書籍編集の現場から
学力テストで測れない非認知能力が子どもを伸ばす
妙に「非認知能力」という言葉が心に刺さったその数週間後。岡山のとある幼稚園の小さな園庭で約30年前に出会った、幼馴染の中山氏(著者)より電話があった。2020年の教育改革や来たるAI時代に向けて考えていることがあるので、東京出張の際、話をしたいという。

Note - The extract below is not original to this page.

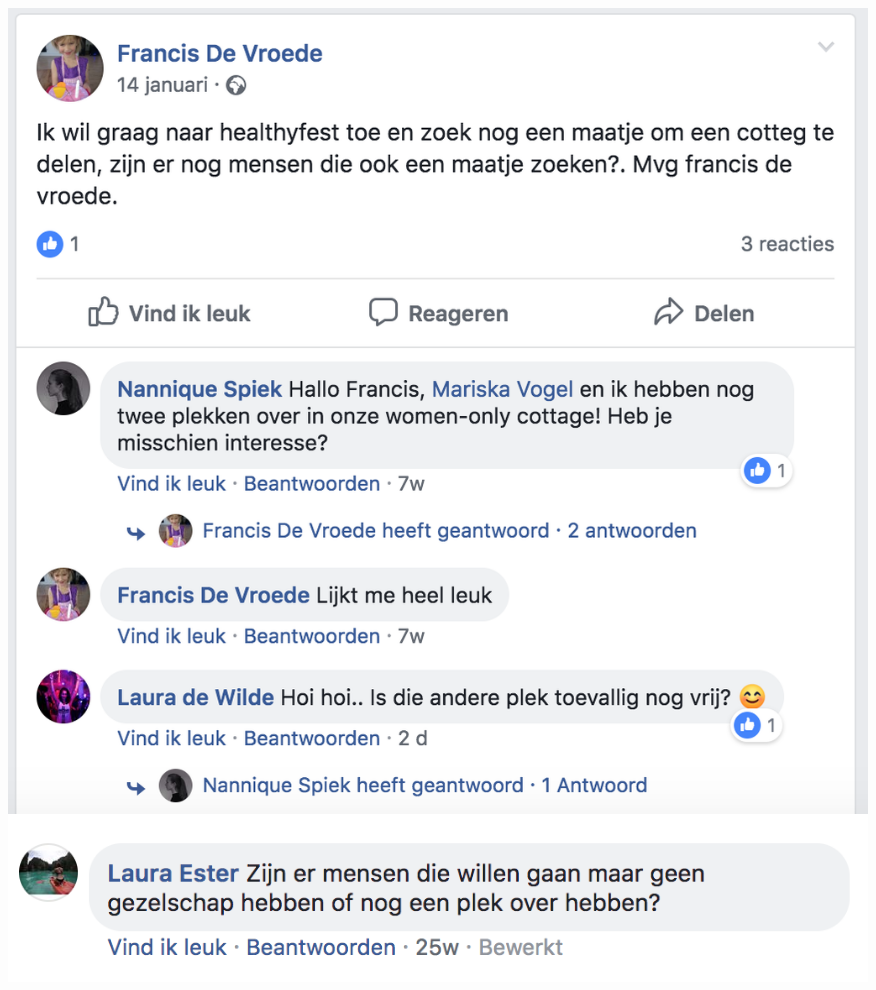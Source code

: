 ![](../../.gitbook/assets/schermafbeelding-2019-03-12-om-17.02.54.png)

![](../../.gitbook/assets/schermafbeelding-2019-03-12-om-17.40.18.png)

以前彼が執筆した学童保育についての本を読んだ際、いわゆる教育書的な実践部分ももちろん素晴らしいのだが、学童っ子とのエピソードや言葉に血が通っていて、子どもたちへの柔らかな姿勢と温かな目線に心を動かされたことがある。
ふたつ返事で再会し、レジュメを見せてもらうと、タイトル案にその言葉はなかったものの、まさに「非認知能力」がテーマだった。測りにくい非認知能力の代表例として、次の5つの力が挙げられていた。
○コミュニケーション能力(他者とやり取りできる力)
○思いやり・共感性(他者の立場や思いに立てる力)
○忍耐力(がまんする力)
○自信・自尊感情(自分をプラスにとらえる力)
○意欲(前向きにがんばろうとする力)
その5つを目にした瞬間、「のんき」を絵に描いたような我が子の顔が浮かんできた(失礼)。中学生になり、テストで順位が付くようになってから成績が冴えない。が、しかし、親ばかと恥を恐れずに言うと、彼女は行動力があり、気働きはできる。世代関係なく人と関わるのが好きで、やりたいことに根気よく挑戦し、逆に、もう少し自責の念に駆られてもいいのでは?と心配になるほどポジティブで自己肯定感が高い。

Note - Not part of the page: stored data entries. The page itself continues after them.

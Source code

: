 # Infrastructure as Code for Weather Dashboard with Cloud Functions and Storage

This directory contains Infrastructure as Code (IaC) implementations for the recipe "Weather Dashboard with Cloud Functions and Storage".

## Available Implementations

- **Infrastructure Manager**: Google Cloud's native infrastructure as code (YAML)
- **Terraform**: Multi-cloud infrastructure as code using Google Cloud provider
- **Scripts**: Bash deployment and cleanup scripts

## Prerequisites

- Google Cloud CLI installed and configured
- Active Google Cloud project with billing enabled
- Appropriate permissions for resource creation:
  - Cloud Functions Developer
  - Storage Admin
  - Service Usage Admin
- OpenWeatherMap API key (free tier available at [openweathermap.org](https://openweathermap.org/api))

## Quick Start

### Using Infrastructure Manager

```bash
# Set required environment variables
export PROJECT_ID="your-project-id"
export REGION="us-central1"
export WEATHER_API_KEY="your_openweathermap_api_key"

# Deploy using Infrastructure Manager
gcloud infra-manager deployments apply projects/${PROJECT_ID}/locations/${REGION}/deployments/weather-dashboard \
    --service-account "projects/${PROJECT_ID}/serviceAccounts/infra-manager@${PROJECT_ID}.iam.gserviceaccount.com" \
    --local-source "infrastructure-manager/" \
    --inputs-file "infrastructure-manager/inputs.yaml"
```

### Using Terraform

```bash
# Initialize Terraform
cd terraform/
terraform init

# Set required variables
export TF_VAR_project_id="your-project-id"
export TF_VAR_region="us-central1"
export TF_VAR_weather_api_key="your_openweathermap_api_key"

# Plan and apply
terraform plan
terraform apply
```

単なる過信や自信、頭の良さとも違うし、それは何なのか? まわりにも同じことを口にする母友や先生は数多くいた。絶対面白い、きっと興味がある人はいるはずだ。ということですぐに企画書を書いた。
そして、本書に出てきた「計画された偶発性理論」という言葉こそ、まさにこの本の始まりであり、非認知能力に繋がることを編集中に知った。
「人のキャリアは自分自身の手で切り拓いていくだけでなく、人生の80%を占める偶然の出来事が大きく影響を与えている。だからこそ、その偶然の出来事が起こらないように避けるのではなく、むしろ、その偶然の出来事を最大限に生かしたり、積極的に作りだしたりすることが重要なのだ」
園庭で著者とおままごとをしていなかったら? 同窓会で再会し、乾杯していなかったら? 経済学の本を担当させていただいてなかったら? ……これからもたくさんのご縁を見逃さず、大切にしたいと強く思う。
ありがたいことに、発売2カ月で3刷となる。小・中学校の管理職はじめ先生方や教育委員会からの反響が大きいと新聞社の方や著者から聞いた。子どもの成長を楽しみながら、このような仕事に関われたこと、機会をいただけたことに、私と関わりあるすべての方に感謝したい。